The demographics Jefferson cites would in fact make colonization an unworkable solution, even though the Colonization Society continued its well-meaning efforts for many years. And, as Miller notes, the plan advocated here by Jefferson would have "required the expansion of the powers of the federal government amd its intervention into the private affairs of American citizens far beyond anything dreamed of in the philosophy of Alexander Hamilton." Moreover, as this letter reveals, the fact that "Thomas Jefferson, by nature a kindhearted, benevolent well-intentioned man, should have recommended such a draconian method for attaining the 'beatitude' of an all-white society reveals how urgent he deemed it to be to separate physically the two races" (Ibid., pp.269-270).

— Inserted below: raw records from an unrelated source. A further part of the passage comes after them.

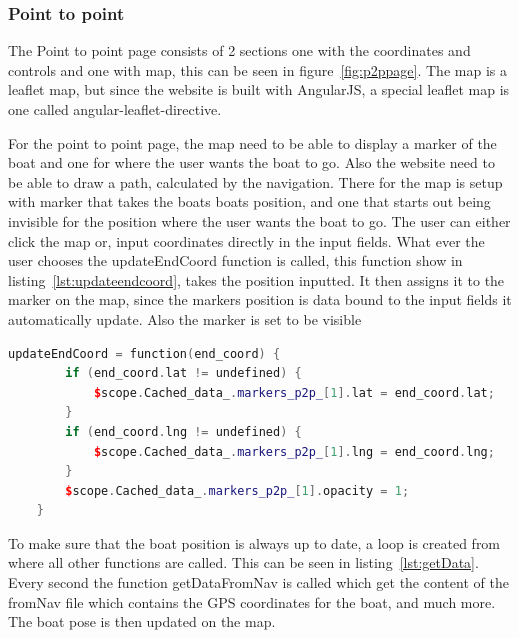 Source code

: \subsubsection{Point to point}

The Point to point page consists of 2 sections one with the coordinates and controls and one with map, this can be seen in figure~\ref{fig:p2ppage}. The map is a leaflet map, but since the website is built with AngularJS, a special leaflet map is one called angular-leaflet-directive\cite{leaflet}. 

For the point to point page, the map need to be able to display a marker of the boat and one for where the user wants the boat to go. Also the website need to be able to draw a path, calculated by the navigation. There for the map is setup with marker that takes the boats boats position, and one that starts out being invisible for the position where the user wants the boat to go. The user can either click the map or, input coordinates directly in the input fields. What ever the user chooses the updateEndCoord function is called, this function show in listing~\ref{lst:updateendcoord}, takes the position inputted. It then assigns it to the marker on the map, since the markers position is data bound to the input fields it automatically update. Also the marker is set to be visible 

\begin{lstlisting}[caption = {updateEndCoord in p2p.js}, captionpos=b, label={lst:updateendcoord}, language=C++,firstnumber=1]
updateEndCoord = function(end_coord) {
        if (end_coord.lat != undefined) {
            $scope.Cached_data_.markers_p2p_[1].lat = end_coord.lat;
        }
        if (end_coord.lng != undefined) {
            $scope.Cached_data_.markers_p2p_[1].lng = end_coord.lng;
        }
        $scope.Cached_data_.markers_p2p_[1].opacity = 1;
    }
\end{lstlisting}

To make sure that the boat position is always up to date, a loop is created from where all other functions are called. This can be seen in listing~\ref{lst:getData}. Every second the function getDataFromNav is called which get the content of the fromNav file which contains the GPS coordinates for the boat, and much more. The boat pose is then updated on the map.

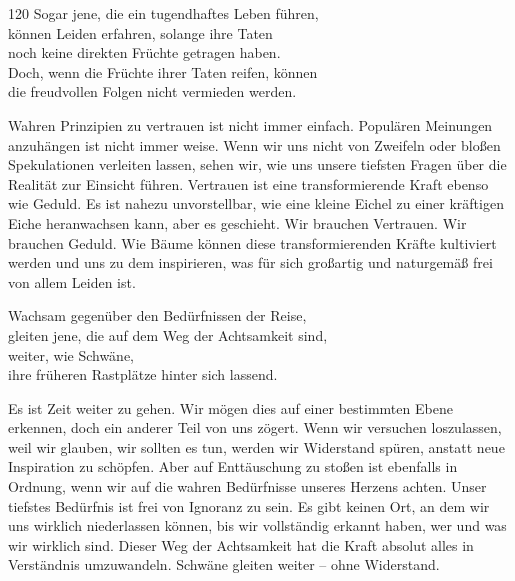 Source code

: 
\begin{dhpVerse}{120}
\label{dhp-120}
Sogar jene, die ein tugendhaftes Leben führen,\\ 
können Leiden erfahren, solange ihre Taten\\ 
noch keine direkten Früchte getragen haben.\\ 
Doch, wenn die Früchte ihrer Taten reifen, können\\ 
die freudvollen Folgen nicht vermieden werden. 
\end{dhpVerse}

\begin{dhpRefl}

Wahren Prinzipien zu vertrauen ist nicht immer einfach. Populären Meinungen
anzuhängen ist nicht immer weise. Wenn wir uns nicht von Zweifeln oder bloßen
Spekulationen verleiten lassen, sehen wir, wie uns unsere tiefsten Fragen über
die Realität zur Einsicht führen. Vertrauen ist eine transformierende Kraft
ebenso wie Geduld. Es ist nahezu unvorstellbar, wie eine kleine Eichel zu
einer kräftigen Eiche heranwachsen kann, aber es geschieht. Wir brauchen
Vertrauen. Wir brauchen Geduld. Wie Bäume können diese transformierenden
Kräfte kultiviert werden und uns zu dem inspirieren, was für sich großartig
und naturgemäß frei von allem Leiden ist.

\end{dhpRefl}


\begin{dhpVerse}{91}
\label{dhp-91}
Wachsam gegenüber den Bedürfnissen der Reise,\\ 
gleiten jene, die auf dem Weg der Achtsamkeit sind,\\
weiter, wie Schwäne,\\
ihre früheren Rastplätze hinter sich lassend. 
\end{dhpVerse}

\begin{dhpRefl}

Es ist Zeit weiter zu gehen. Wir mögen dies auf einer bestimmten Ebene
erkennen, doch ein anderer Teil von uns zögert. Wenn wir versuchen
loszulassen, weil wir glauben, wir sollten es tun, werden wir Widerstand
spüren, anstatt neue Inspiration zu schöpfen. Aber auf Enttäuschung zu stoßen
ist ebenfalls in Ordnung, wenn wir auf die wahren Bedürfnisse unseres Herzens
achten. Unser tiefstes Bedürfnis ist frei von Ignoranz zu sein. Es gibt keinen
Ort, an dem wir uns wirklich niederlassen können, bis wir vollständig erkannt
haben, wer und was wir wirklich sind. Dieser Weg der Achtsamkeit hat die Kraft
absolut alles in Verständnis umzuwandeln. Schwäne gleiten weiter -- ohne
Widerstand.

\end{dhpRefl}

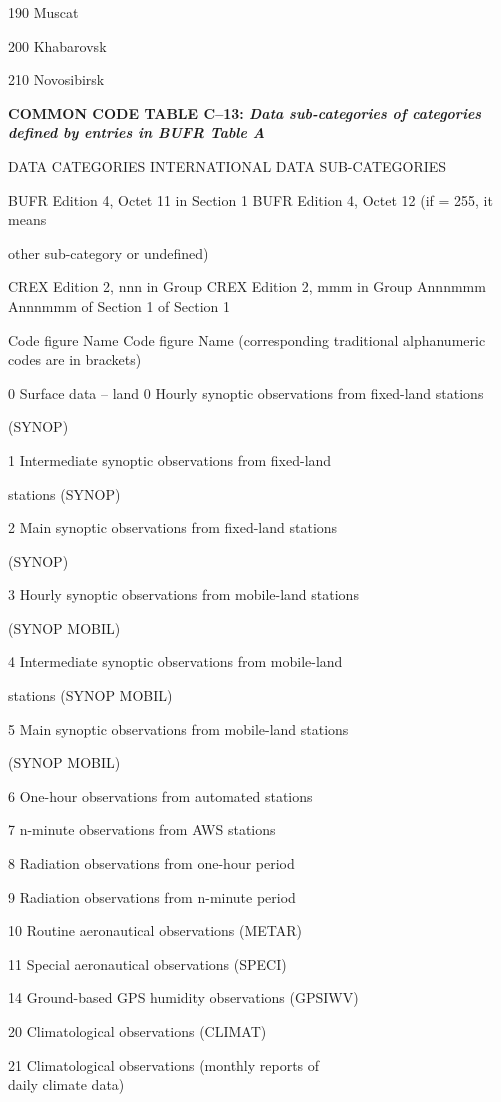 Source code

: 190 Muscat

200 Khabarovsk

210 Novosibirsk

\textbf{COMMON CODE TABLE C--13: \emph{Data sub-categories of categories defined by entries in BUFR Table A}}

DATA CATEGORIES INTERNATIONAL DATA SUB-CATEGORIES

BUFR Edition 4, Octet 11 in Section 1 BUFR Edition 4, Octet 12 (if = 255, it means

other sub-category or undefined)

CREX Edition 2, nnn in Group CREX Edition 2, mmm in Group Annnmmm\\
Annnmmm of Section 1 of Section 1

Code figure Name Code figure Name (corresponding traditional alphanumeric\\
codes are in brackets)

0 Surface data -- land 0 Hourly synoptic observations from fixed-land stations

(SYNOP)

1 Intermediate synoptic observations from fixed-land

stations (SYNOP)

2 Main synoptic observations from fixed-land stations

(SYNOP)

3 Hourly synoptic observations from mobile-land stations

(SYNOP MOBIL)

4 Intermediate synoptic observations from mobile-land

stations (SYNOP MOBIL)

5 Main synoptic observations from mobile-land stations

(SYNOP MOBIL)

6 One-hour observations from automated stations

7 n-minute observations from AWS stations

8 Radiation observations from one-hour period

9 Radiation observations from n-minute period

10 Routine aeronautical observations (METAR)

11 Special aeronautical observations (SPECI)

14 Ground-based GPS humidity observations (GPSIWV)

20 Climatological observations (CLIMAT)

21 Climatological observations (monthly reports of\\
daily climate data)

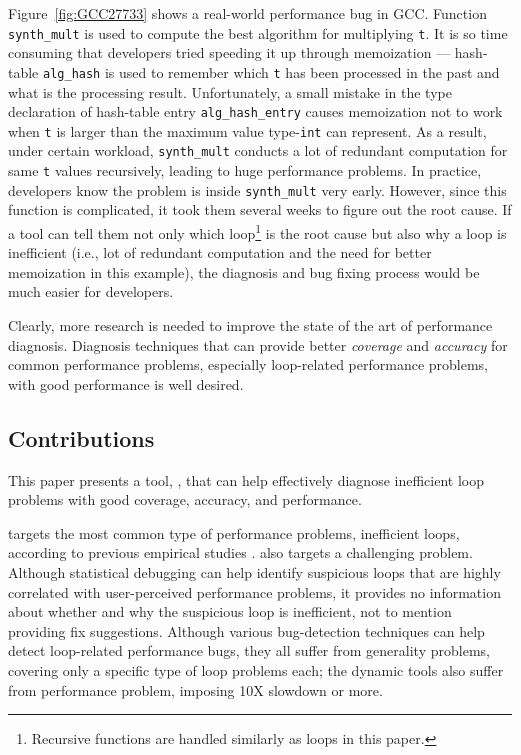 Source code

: Figure~\ref{fig:GCC27733} shows a real-world performance bug in GCC. 
Function \texttt{synth\_mult} is used to compute the best algorithm for 
multiplying \texttt{t}. It is so time consuming that developers tried 
speeding it up through memoization ---
hash-table
\texttt{alg\_hash} is used to remember which \texttt{t} has been processed
in the past and what is the processing result. 
Unfortunately, a small mistake in the type declaration of hash-table
entry \texttt{alg\_hash\_entry} causes memoization not to work when \texttt{t}
is larger than the maximum value type-\texttt{int} can represent.
As a result, under certain workload, \texttt{synth\_mult} conducts a lot of
redundant computation for same \texttt{t} values recursively, leading to
huge performance problems.  In practice, developers know the problem is inside
\texttt{synth\_mult} very early. However, since this function is 
complicated, it took them several weeks to figure out the root cause. 
If a tool can tell them not only which loop\footnote{Recursive functions are
handled similarly as loops in this paper.}
is the root cause but also why a loop is inefficient (i.e., lot of redundant
computation and the need for better memoization in this example), 
the diagnosis and bug fixing
process would be much easier for developers. 

Clearly, more research is needed to improve the state of the art of performance
diagnosis. Diagnosis techniques that can provide better
\textit{coverage} and \textit{accuracy} for common performance problems,
especially loop-related performance problems, with good
performance is well desired.


\subsection{Contributions}
This paper presents a tool, \Tool, that can help effectively diagnose
inefficient loop problems with good coverage, accuracy, and performance.

\Tool targets the most common type of performance problems, inefficient
loops, according to previous
empirical studies \cite{SongOOPSLA2014,PerfBug}.
\Tool also targets a challenging problem. Although
statistical debugging \cite{SongOOPSLA2014}
can help identify suspicious loops that are highly correlated with 
user-perceived performance problems,
it provides no information about whether and why 
the suspicious loop is inefficient,
not to mention providing fix suggestions. Although various
bug-detection techniques \cite{Cachetor,Alabama,CARAMEL} can help detect
loop-related performance bugs, they all suffer from generality problems,
covering only a specific type of loop problems each; the dynamic
tools \cite{Cachetor,Alabama} also suffer from performance
problem, imposing 10X slowdown or more.

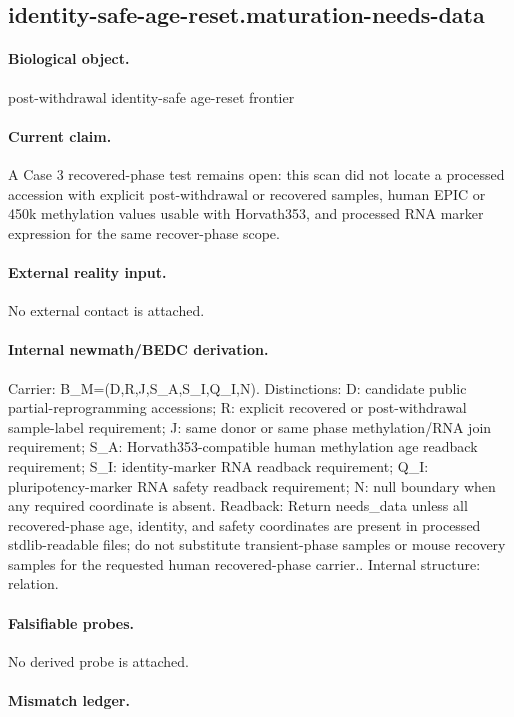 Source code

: \subsection{identity-safe-age-reset.maturation-needs-data}

\paragraph{Biological object.} post-withdrawal identity-safe age-reset frontier

\paragraph{Current claim.} A Case 3 recovered-phase test remains open: this scan did not locate a processed accession with explicit post-withdrawal or recovered samples, human EPIC or 450k methylation values usable with Horvath353, and processed RNA marker expression for the same recover-phase scope.

\paragraph{External reality input.}
No external contact is attached.

\paragraph{Internal newmath/BEDC derivation.} Carrier: B\_M=(D,R,J,S\_A,S\_I,Q\_I,N). Distinctions: D: candidate public partial-reprogramming accessions; R: explicit recovered or post-withdrawal sample-label requirement; J: same donor or same phase methylation/RNA join requirement; S\_A: Horvath353-compatible human methylation age readback requirement; S\_I: identity-marker RNA readback requirement; Q\_I: pluripotency-marker RNA safety readback requirement; N: null boundary when any required coordinate is absent. Readback: Return needs\_data unless all recovered-phase age, identity, and safety coordinates are present in processed stdlib-readable files; do not substitute transient-phase samples or mouse recovery samples for the requested human recovered-phase carrier.. Internal structure: relation.

\paragraph{Falsifiable probes.}
No derived probe is attached.

\paragraph{Mismatch ledger.}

As another biographer observes, the author of the Declaration of Independence "could preach emancipation, plan it, encourage it, all from high principles and humanitarian feelings, but he could not lead so unpopular or desparate a cause"; to have done so, particularly at the advanced age he had attained in 1824, would have "required moral enthusiasm and political audacity he neither possessed nor trusted" (M. Peterson, Thomas Jefferson and the New Nation, pp.999-1000).
Jefferson's retained copy, in the hand of an amanuensis, is in the Jefferson Papers at the Library of Congress. The existence of this, the recipient's copy, has been, until now, unknown to all Jefferson's editors since 1829.
Provenance: The Rendells Inc., 1979.